_Exercise goal:_
For each line of the listing below that contains the string "onosendai", copy the line.

_Provided records:_
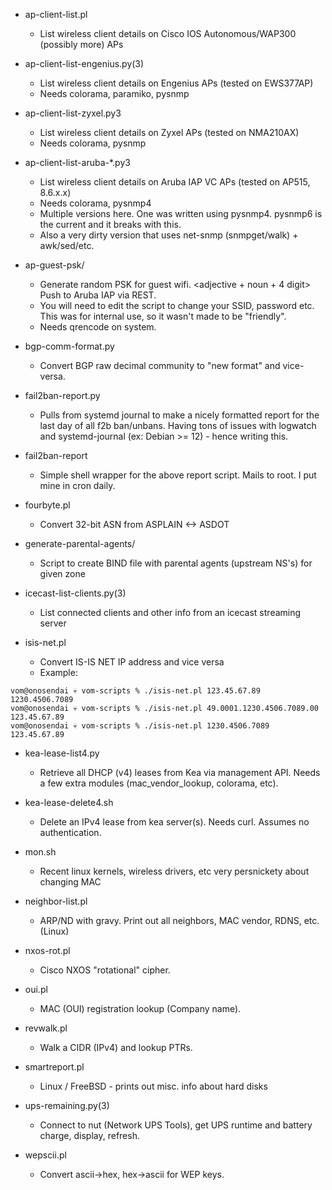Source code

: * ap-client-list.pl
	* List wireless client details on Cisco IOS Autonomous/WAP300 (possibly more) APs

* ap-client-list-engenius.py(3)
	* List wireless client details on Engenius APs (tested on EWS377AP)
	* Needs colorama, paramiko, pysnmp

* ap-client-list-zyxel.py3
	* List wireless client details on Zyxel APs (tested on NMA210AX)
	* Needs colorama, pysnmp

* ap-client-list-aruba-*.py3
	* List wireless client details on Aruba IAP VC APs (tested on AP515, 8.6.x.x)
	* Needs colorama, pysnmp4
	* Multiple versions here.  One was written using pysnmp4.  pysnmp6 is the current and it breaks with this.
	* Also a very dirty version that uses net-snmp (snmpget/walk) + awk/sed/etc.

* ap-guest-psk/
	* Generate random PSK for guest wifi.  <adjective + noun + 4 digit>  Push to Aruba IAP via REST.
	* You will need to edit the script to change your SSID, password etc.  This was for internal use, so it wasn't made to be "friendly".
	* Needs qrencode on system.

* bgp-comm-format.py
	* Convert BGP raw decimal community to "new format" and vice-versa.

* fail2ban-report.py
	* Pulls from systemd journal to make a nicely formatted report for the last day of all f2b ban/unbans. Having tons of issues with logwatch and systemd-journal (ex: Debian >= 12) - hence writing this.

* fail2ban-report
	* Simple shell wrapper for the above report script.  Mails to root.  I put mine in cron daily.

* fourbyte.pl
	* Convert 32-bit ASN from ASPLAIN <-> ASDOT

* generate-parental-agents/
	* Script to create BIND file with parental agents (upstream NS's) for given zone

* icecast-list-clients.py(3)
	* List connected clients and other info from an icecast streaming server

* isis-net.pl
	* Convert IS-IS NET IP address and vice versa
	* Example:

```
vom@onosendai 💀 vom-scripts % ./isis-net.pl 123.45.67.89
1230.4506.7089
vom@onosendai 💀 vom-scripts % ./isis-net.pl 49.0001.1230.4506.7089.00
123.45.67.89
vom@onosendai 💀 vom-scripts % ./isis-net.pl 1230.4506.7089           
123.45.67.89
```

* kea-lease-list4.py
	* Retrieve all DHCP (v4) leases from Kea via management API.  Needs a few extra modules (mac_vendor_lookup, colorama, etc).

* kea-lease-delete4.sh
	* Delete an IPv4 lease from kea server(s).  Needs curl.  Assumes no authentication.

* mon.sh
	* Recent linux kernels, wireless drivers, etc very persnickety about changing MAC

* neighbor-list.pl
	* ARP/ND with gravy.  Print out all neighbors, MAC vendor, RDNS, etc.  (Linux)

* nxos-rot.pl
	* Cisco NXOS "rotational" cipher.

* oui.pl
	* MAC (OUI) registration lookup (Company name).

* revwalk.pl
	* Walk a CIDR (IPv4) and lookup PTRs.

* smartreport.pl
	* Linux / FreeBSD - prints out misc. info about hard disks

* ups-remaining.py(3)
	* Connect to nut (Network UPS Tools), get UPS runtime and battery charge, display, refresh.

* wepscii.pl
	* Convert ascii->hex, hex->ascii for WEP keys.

_Answer to this problem:_
vom@onosendai 💀 vom-scripts % ./isis-net.pl 123.45.67.89
vom@onosendai 💀 vom-scripts % ./isis-net.pl 49.0001.1230.4506.7089.00
vom@onosendai 💀 vom-scripts % ./isis-net.pl 1230.4506.7089           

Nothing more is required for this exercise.